Mesmo durante as décadas difíceis em que a Índia lutava para reunir recursos e encontrar um caminho para sair da pobreza, os seus cientistas apontavam para o alto num estilo característico: frugalmente e muitas vezes com pouco alarde.
Alguns dos seus avanços, como os testes nucleares que começaram em meados da década de 1970, trouxeram sanções e restrições à partilha de conhecimentos que forçaram os cientistas a tornarem-se autossuficientes para avançarem. Outras, como o sucesso repetido da Índia na exploração espacial, foram seguidas por questões incómodas de prioridades: deveria uma nação incapaz de satisfazer as necessidades básicas de grande parte da sua vasta população concentrar-se nos céus?
Mas agora, à medida que o gigante do Sul da Ásia se torna gradualmente uma potência económica e geopolítica, a sua tradição profundamente enraizada de excelência científica e tecnológica está a revelar-se um pilar da sua ascensão e a oferecer um modelo a nações com aspirações semelhantes.
O pouso inovador do país, na quarta-feira, de um veículo espacial na região polar sul da Lua foi feito com um orçamento espacial menor do que o de muitos outros países e uma pequena fração do da NASA. Não só provocou uma explosão de alegria e orgulho no público indiano, mas também transmitiu uma mensagem poderosa: as restrições de recursos não devem impedir o caminho para realizações importantes.
“A Índia está provando repetidamente que o céu não é o limite”, disse o primeiro-ministro Narendra Modi, que se tornou o rosto de uma Índia ascendente. disse aos cientistas no centro de controle imediatamente após o pouso. “A ciência e a tecnologia são a base de um futuro brilhante para a nossa nação.”

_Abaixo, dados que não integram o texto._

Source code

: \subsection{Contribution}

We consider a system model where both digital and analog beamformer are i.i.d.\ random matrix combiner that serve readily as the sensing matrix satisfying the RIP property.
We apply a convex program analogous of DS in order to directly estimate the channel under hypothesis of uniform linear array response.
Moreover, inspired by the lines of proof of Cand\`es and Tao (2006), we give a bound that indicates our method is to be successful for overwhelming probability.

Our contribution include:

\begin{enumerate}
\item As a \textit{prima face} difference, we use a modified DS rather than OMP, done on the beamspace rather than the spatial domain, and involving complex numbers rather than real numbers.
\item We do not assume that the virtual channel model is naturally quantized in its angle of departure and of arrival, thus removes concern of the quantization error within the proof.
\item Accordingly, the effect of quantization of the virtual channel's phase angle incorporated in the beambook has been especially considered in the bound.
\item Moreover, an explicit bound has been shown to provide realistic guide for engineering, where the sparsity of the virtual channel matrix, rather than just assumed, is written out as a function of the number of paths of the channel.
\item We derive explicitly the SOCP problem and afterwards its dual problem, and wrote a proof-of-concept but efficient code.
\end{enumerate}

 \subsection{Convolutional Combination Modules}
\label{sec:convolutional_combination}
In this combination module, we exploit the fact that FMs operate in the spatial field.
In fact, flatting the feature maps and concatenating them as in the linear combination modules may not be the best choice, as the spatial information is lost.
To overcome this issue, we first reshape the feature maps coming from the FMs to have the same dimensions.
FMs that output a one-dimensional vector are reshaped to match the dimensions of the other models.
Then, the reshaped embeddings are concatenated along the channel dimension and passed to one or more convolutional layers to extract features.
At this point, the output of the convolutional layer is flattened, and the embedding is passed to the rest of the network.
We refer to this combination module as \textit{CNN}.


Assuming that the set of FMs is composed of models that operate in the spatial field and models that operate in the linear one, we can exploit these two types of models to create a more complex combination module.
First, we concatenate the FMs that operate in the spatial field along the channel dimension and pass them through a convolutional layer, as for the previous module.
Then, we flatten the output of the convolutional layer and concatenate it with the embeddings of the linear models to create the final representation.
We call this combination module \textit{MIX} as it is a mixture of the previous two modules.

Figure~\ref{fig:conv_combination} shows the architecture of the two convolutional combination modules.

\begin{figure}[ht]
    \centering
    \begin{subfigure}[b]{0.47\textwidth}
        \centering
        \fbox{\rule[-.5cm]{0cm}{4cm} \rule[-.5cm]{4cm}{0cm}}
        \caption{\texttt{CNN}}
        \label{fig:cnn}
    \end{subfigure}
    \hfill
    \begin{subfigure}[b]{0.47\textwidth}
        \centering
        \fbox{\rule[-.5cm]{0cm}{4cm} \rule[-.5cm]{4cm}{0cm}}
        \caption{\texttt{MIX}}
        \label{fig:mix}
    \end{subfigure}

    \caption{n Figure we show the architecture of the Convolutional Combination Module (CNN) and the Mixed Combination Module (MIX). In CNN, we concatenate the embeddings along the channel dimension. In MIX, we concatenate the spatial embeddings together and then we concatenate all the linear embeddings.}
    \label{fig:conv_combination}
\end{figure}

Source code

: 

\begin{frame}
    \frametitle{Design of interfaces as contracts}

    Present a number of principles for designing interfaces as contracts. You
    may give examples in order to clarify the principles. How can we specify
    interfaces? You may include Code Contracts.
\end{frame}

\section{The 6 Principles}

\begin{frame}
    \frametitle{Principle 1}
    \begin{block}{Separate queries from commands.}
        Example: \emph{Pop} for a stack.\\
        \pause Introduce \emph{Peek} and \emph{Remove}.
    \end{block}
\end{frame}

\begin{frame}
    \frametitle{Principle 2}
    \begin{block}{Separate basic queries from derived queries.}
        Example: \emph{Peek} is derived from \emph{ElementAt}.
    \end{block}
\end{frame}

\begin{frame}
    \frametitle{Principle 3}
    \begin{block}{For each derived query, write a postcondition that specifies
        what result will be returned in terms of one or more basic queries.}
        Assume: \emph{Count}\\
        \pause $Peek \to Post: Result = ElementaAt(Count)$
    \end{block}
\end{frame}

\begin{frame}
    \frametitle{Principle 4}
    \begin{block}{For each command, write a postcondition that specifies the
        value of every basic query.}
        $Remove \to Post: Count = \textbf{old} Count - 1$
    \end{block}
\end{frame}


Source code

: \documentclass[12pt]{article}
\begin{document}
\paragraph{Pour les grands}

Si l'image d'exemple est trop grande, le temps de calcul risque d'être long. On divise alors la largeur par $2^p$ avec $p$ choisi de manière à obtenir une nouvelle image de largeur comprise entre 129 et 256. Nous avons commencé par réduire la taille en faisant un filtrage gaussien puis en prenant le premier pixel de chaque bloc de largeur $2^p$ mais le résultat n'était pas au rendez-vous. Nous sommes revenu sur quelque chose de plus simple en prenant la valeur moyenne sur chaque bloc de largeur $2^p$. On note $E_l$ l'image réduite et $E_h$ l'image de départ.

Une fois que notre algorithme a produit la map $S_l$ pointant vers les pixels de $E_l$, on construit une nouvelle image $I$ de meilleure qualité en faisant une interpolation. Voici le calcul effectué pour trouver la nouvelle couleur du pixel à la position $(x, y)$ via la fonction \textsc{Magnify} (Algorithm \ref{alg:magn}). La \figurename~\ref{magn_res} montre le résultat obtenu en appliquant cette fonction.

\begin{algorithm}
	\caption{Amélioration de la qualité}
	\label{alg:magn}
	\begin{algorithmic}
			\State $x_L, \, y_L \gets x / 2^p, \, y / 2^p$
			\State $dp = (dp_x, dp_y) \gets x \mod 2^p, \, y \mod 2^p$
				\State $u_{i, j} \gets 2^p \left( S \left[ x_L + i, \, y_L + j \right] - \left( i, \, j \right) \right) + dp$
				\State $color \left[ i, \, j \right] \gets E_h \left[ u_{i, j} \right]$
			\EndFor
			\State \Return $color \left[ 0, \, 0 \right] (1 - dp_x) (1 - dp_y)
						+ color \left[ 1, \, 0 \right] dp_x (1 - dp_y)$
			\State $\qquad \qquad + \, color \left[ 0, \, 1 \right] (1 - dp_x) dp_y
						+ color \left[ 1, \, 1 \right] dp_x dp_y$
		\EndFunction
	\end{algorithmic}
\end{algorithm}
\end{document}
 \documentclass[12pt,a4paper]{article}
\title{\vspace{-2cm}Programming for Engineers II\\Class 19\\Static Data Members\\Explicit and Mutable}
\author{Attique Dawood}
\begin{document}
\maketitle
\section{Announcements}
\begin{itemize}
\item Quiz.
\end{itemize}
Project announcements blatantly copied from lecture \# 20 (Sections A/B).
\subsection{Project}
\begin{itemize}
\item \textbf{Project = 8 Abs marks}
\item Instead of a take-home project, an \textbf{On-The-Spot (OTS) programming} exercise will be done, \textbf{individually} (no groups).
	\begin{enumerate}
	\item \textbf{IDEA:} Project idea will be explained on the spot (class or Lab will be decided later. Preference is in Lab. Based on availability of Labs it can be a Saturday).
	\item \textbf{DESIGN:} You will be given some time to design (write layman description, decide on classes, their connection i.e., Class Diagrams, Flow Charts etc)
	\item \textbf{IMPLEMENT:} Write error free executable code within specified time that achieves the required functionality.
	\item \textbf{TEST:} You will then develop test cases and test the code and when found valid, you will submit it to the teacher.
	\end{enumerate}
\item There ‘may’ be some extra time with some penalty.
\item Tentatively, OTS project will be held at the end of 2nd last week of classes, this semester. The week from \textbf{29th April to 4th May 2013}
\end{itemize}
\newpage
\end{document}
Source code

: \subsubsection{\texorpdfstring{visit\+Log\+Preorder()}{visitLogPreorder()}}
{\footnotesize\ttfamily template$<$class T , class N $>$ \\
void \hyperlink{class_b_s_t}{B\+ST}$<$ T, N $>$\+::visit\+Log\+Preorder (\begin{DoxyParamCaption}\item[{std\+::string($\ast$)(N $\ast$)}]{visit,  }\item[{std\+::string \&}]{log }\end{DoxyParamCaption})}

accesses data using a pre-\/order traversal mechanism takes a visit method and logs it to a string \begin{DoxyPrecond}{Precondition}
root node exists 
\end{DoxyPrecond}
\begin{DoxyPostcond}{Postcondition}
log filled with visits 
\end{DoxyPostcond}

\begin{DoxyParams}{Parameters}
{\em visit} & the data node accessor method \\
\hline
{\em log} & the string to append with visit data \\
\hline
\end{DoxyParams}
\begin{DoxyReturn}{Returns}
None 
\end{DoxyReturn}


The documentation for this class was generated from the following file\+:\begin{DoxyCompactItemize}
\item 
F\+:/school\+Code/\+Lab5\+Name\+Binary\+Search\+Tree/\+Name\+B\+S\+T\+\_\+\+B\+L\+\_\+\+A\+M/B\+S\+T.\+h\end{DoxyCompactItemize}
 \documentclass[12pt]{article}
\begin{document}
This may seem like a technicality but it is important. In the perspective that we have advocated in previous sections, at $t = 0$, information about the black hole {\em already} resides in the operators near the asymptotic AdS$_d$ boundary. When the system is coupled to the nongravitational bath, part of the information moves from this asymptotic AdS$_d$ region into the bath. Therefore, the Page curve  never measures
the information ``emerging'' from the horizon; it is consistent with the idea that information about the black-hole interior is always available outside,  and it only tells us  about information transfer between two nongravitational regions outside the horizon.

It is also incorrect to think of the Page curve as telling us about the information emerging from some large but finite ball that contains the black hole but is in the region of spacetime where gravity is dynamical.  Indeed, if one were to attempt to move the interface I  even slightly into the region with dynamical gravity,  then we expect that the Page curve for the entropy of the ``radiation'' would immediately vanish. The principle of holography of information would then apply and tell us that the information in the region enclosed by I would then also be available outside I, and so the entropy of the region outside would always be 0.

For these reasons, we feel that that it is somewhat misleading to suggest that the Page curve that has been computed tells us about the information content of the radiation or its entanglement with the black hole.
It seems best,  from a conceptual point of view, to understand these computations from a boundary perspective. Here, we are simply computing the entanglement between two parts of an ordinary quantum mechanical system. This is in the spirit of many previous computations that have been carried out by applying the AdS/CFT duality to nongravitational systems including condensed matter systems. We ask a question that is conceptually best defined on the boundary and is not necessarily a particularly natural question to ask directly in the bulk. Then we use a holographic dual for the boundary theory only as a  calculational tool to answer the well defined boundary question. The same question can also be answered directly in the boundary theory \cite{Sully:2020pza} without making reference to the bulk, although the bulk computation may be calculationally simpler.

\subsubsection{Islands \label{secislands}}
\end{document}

O pouso do rover fez da Índia apenas o quarto país a pousar com sucesso na Lua e o primeiro a fazê-lo no pólo sul. O seu sucesso no espaço, poucos dias depois de um esforço russo semelhante ter terminado num colapso, está entre uma série de distinções recentes que elevaram a Índia no cenário global.
O país ultrapassou o seu antigo senhor colonial, a Grã-Bretanha, para se tornar a quinta maior economia do mundo. O poder diplomático da Índia atingiu novos patamares à medida que o Ocidente procura um contrapeso à influência da China. E a sensação de que este pode ser o momento da Índia tem sido sublinhada pelo seu novo estatuto de nação mais populosa do mundo, com uma população jovem e em expansão, preparada para impulsionar o crescimento económico.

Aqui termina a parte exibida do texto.